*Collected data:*
*** Begin section ***

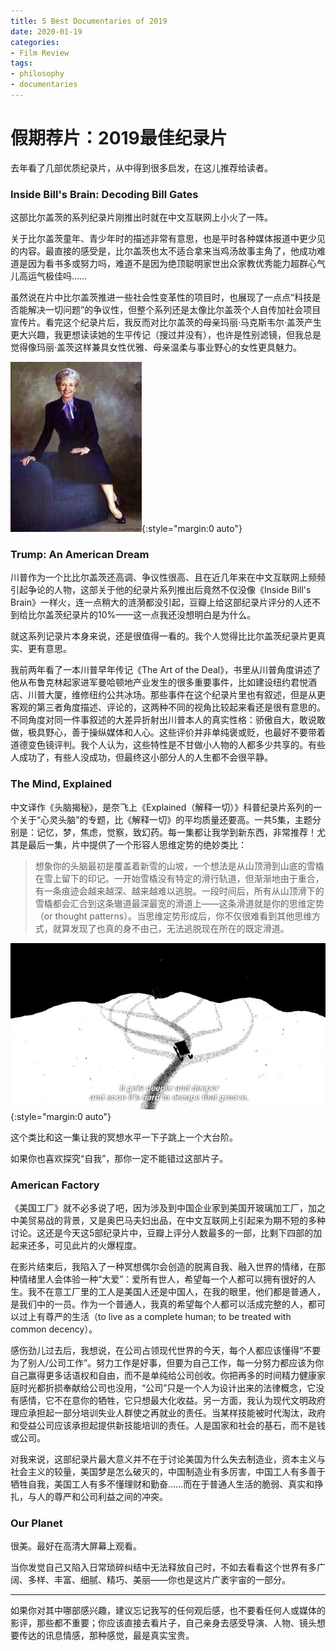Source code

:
 ```yaml
---
title: 5 Best Documentaries of 2019
date: 2020-01-19
categories: 
- Film Review
tags: 
- philosophy
- documentaries
---
```


# 假期荐片：2019最佳纪录片



去年看了几部优质纪录片，从中得到很多启发，在这儿推荐给读者。



### Inside Bill's Brain: Decoding Bill Gates

这部比尔盖茨的系列纪录片刚推出时就在中文互联网上小火了一阵。

关于比尔盖茨童年、青少年时的描述非常有意思，也是平时各种媒体报道中更少见的内容。最直接的感受是，比尔盖茨也太不适合拿来当鸡汤故事主角了，他成功难道是因为看书多或努力吗，难道不是因为绝顶聪明家世出众家教优秀能力超群心气儿高运气极佳吗……

虽然说在片中比尔盖茨推进一些社会性变革性的项目时，也展现了一点点“科技是否能解决一切问题”的争议性，但整个系列还是太像比尔盖茨个人自传加社会项目宣传片。看完这个纪录片后，我反而对比尔盖茨的母亲玛丽·马克斯韦尔·盖茨产生更大兴趣，我更想读读她的生平传记（搜过并没有），也许是性别滤镜，但我总是觉得像玛丽·盖茨这样兼具女性优雅、母亲温柔与事业野心的女性更具魅力。

![Mary Maxwell Gates](/assets/images/mary-gates.jpg){:style="margin:0 auto"}



### Trump: An American Dream

川普作为一个比比尔盖茨还高调、争议性很高、且在近几年来在中文互联网上频频引起争论的人物，这部关于他的纪录片系列推出后竟然不仅没像《Inside Bill's Brain》一样火，连一点稍大的涟漪都没引起，豆瓣上给这部纪录片评分的人还不到给比尔盖茨纪录片的10%——这一点我还没想明白是为什么。

就这系列记录片本身来说，还是很值得一看的。我个人觉得比比尔盖茨纪录片更真实、更有意思。



我前两年看了一本川普早年传记《The Art of the Deal》，书里从川普角度讲述了他从布鲁克林起家进军曼哈顿地产业发生的很多重要事件，比如建设纽约君悦酒店、川普大厦，维修纽约公共冰场。那些事件在这个纪录片里也有叙述，但是从更客观的第三者角度描述、评论的，这两种不同的视角比较起来看还是很有意思的。不同角度对同一件事叙述的大差异折射出川普本人的真实性格：骄傲自大，敢说敢做，极具野心，善于操纵媒体和人心。这些评价并非单纯褒或贬，也最好不要带着道德变色镜评判。我个人认为，这些特性是不甘做小人物的人都多少共享的。有些人成功了，有些人没成功，但最终这小部分人的人生都不会很平静。



### The Mind, Explained

中文译作《头脑揭秘》，是奈飞上《Explained（解释一切）》科普纪录片系列的一个关于“心灵头脑”的专题，比《解释一切》的平均质量还要高。一共5集，主题分别是：记忆，梦，焦虑，觉察，致幻药。每一集都让我学到新东西，非常推荐！尤其是最后一集，片中提供了一个形容人思维定势的绝妙类比：

> 想象你的头脑最初是覆盖着新雪的山坡，一个想法是从山顶滑到山底的雪橇在雪上留下的印记。一开始雪橇没有特定的滑行轨道，但渐渐地由于重合，有一条痕迹会越来越深、越来越难以逃脱。一段时间后，所有从山顶滑下的雪橇都会汇合到这条辙道最深最宽的滑道上——这条滑道就是你的思维定势（or thought patterns）。当思维定势形成后，你不仅很难看到其他思维方式，就算发现了也真的身不由己，无法逃脱现在所在的既定滑道。

![mind](/assets/images/mind.jpg){:style="margin:0 auto"}

这个类比和这一集让我的冥想水平一下子跳上一个大台阶。

如果你也喜欢探究“自我”，那你一定不能错过这部片子。



### American Factory 

《美国工厂》就不必多说了吧，因为涉及到中国企业家到美国开玻璃加工厂，加之中美贸易战的背景，又是奥巴马夫妇出品，在中文互联网上引起来为期不短的多种讨论。这还是今天这5部纪录片中，豆瓣上评分人数最多的一部，比剩下四部的加起来还多，可见此片的火爆程度。

在影片结束后，我陷入了一种冥想偶尔会创造的脱离自我、融入世界的情绪，在那种情绪里人会体验一种“大爱”：爱所有世人，希望每一个人都可以拥有很好的人生。我不在意工厂里的工人是美国人还是中国人，在我的眼里，他们都是普通人，是我们中的一员。作为一个普通人，我真的希望每个人都可以活成完整的人，都可以过上有尊严的生活（to live as a complete human; to be treated with common decency）。

感伤劲儿过去后，我想说，在公司占领现代世界的今天，每个人都应该懂得“不要为了别人/公司工作”。努力工作是好事，但要为自己工作，每一分努力都应该为你自己赢得更多话语权和自由，而不是单纯给公司创收。你把再多的时间精力健康家庭时光都折损奉献给公司也没用，“公司”只是一个人为设计出来的法律概念，它没有感情，它不在意你的牺牲，它只想最大化收益。另一方面，我认为现代文明政府理应承担起一部分培训失业人群使之再就业的责任。当某样技能被时代淘汰，政府和受益公司应该承担起提供新技能培训的责任。人是国家和社会的基石，而不是钱或公司。

对我来说，这部纪录片最大意义并不在于讨论美国为什么失去制造业，资本主义与社会主义的较量，美国梦是怎么破灭的，中国制造业有多厉害，中国工人有多善于牺牲自我，美国工人有多不懂理财和勤奋……而在于普通人生活的脆弱、真实和挣扎，与人的尊严和公司利益之间的冲突。



### Our Planet

很美。最好在高清大屏幕上观看。

当你发觉自己又陷入日常琐碎纠结中无法释放自己时，不如去看看这个世界有多广阔、多样、丰富、细腻、精巧、美丽——你也是这片广袤宇宙的一部分。



------

如果你对其中哪部感兴趣，建议忘记我写的任何观后感，也不要看任何人或媒体的影评，那些都不重要；你应该直接去看片子，自己亲身去感受导演、人物、镜头想要传达的讯息情感，那种感觉，最是真实宝贵。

*** End section ***

*WORK TASK:* Identify each line in the records above containing the word "assets"; copy those lines.

*YOUR RESPONSE:*
![Mary Maxwell Gates](/assets/images/mary-gates.jpg){:style="margin:0 auto"}
![mind](/assets/images/mind.jpg){:style="margin:0 auto"}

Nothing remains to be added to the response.